We used to walk on the East and West sides of the world at once, my mum and I. We'd place one foot in each with the gold line of Greenwich Mean Time down the middle. We'd tip one way or the other and curl inside the dark room of the camera obscura, bumping into each other as our eyes adjusted, the faint grey blur on the table gradually becoming clearer. We'd watch 360 degrees of the park, seeing strangers scuttling around like tiny ants. We felt like gods, like witches, like magic. We’d follow the figures until they walked to the edge of the table and watch as they fell off the frame. 

Now we’re on the other side of the world, watching a glowing red screen as every so often a group of strangers passes by a mountainside; witches once again. 
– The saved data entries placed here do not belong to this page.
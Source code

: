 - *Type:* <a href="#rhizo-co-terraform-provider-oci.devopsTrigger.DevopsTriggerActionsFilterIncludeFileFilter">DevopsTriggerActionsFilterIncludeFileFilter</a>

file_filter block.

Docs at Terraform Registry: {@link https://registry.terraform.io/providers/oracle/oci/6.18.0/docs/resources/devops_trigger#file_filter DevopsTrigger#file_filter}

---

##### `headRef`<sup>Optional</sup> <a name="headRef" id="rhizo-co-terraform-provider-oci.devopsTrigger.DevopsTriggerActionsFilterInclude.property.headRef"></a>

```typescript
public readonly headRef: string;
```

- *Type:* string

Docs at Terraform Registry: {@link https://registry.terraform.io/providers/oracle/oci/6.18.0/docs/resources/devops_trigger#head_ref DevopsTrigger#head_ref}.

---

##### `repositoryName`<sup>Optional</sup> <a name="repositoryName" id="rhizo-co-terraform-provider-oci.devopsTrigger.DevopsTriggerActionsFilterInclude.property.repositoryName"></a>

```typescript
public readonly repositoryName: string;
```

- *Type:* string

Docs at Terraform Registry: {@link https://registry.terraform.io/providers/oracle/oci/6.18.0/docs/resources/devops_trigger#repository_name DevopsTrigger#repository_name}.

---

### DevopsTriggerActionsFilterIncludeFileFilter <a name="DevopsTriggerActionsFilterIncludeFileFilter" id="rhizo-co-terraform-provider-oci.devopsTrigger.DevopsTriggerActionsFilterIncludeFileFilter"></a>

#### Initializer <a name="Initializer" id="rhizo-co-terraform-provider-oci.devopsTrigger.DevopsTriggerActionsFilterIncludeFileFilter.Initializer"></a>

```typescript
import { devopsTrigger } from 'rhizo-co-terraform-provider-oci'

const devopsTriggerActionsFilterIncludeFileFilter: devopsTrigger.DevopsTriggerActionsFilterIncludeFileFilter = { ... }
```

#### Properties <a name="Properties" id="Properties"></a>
If I were to make visible the workings of the internet, it would be chaotic, overwhelming and a little lonely. It would look like long lost friends and family gatherings I can’t attend. It would look like a square photo of the night out I missed, like that person I want to impress and like a whole host of dogs I’d like to meet. It would look like everyone was having a great time, all the time. It would look like my grandma's chin as she leans into the screen, and like my mum's ear as she presses the video button by accident. It would look like one blue dot on a map and another three mid-type. It would look insular, interior, unnatural; the bubble of my life, its limits almost tangible. 

Evan Roth’s Red Lines looks underneath all that. By framing the points where fibre-optic cables emerge from the ocean in infrared, Red Lines makes visible the landscape of the internet. It gives the internet a physical location, anchoring what I’ve always thought of as ethereal, and reveals the power structures at its core. Red Lines is not what I expected the internet to look like; it is elemental and airy, slow and calm. It is also huge; the impossibly wide socio-historical and geographical context of the internet held within a handful of frames of nature. So much of our use of the internet is personal, perhaps even selfish. Red Lines reminds us of its broad scope and wide reach.

Mum and I are in India. I’ve been away for several months and mum has joined me for the final fortnight. We spend one night in Delhi, two weeks in the Himalayas and another night in Delhi before heading home. For the fortnight in between we have no internet connection. For the nights in the capital, Red Lines sits loaded beside us, its red glow constant among the books and clothes we throw about whilst repacking. 

Red has always been the colour of empire; when maps were drawn up for the British Empire, colonised countries were shaded in red. Because of this, and because we’re here, the colour takes on the weight of power, wealth and ugly domination. Today, India is independent, but memories of colonisation linger. Just because the red lines are gone, it doesn’t mean they are forgotten. 

The internet holds a different kind of threat. It can overwhelm, overrule and overpower. Its potential is as yet unknown; it can be used for all kinds of modern cruelties.

But for me, in most forms, the internet is a safety net. Perhaps it’s because it’s always been a link back to family, no matter where I in the world I am. My mum is a geographical pinpoint, you see; she carries home within her. If I'm on the phone to her, on a video call or just scrolling back through photos she's sent, a part of me is home too.

She's sitting across from me now. It's the last night and she's turning the page of a book. I almost feel as though I’m seeing in double vision; this picture of her reading is a landscape I am so used to, yet we are somewhere utterly foreign to us both.

Next to her, Red Lines shows a mountain. A cluster of trees sway gently in front of it, the movement almost imperceptible. It's a waving reminder of where we've been. Two people enter the screen, dawdling and chatting. The phone jumps as I move books around the bed and the hikers start walking upside down. They reach the edge of the screen. They vanish.

The internet looks different to me now. It looks like my mum reading on her bed. It looks a maze carved out of trees. It looks like a witches cauldron conjuring ghosts. It looks like power and wealth and inequality. It looks like the camera obscura. It looks like home and away. It looks like the outside: open and endless. Now, if I close my eyes, the internet looks like a mountain, bathed in red.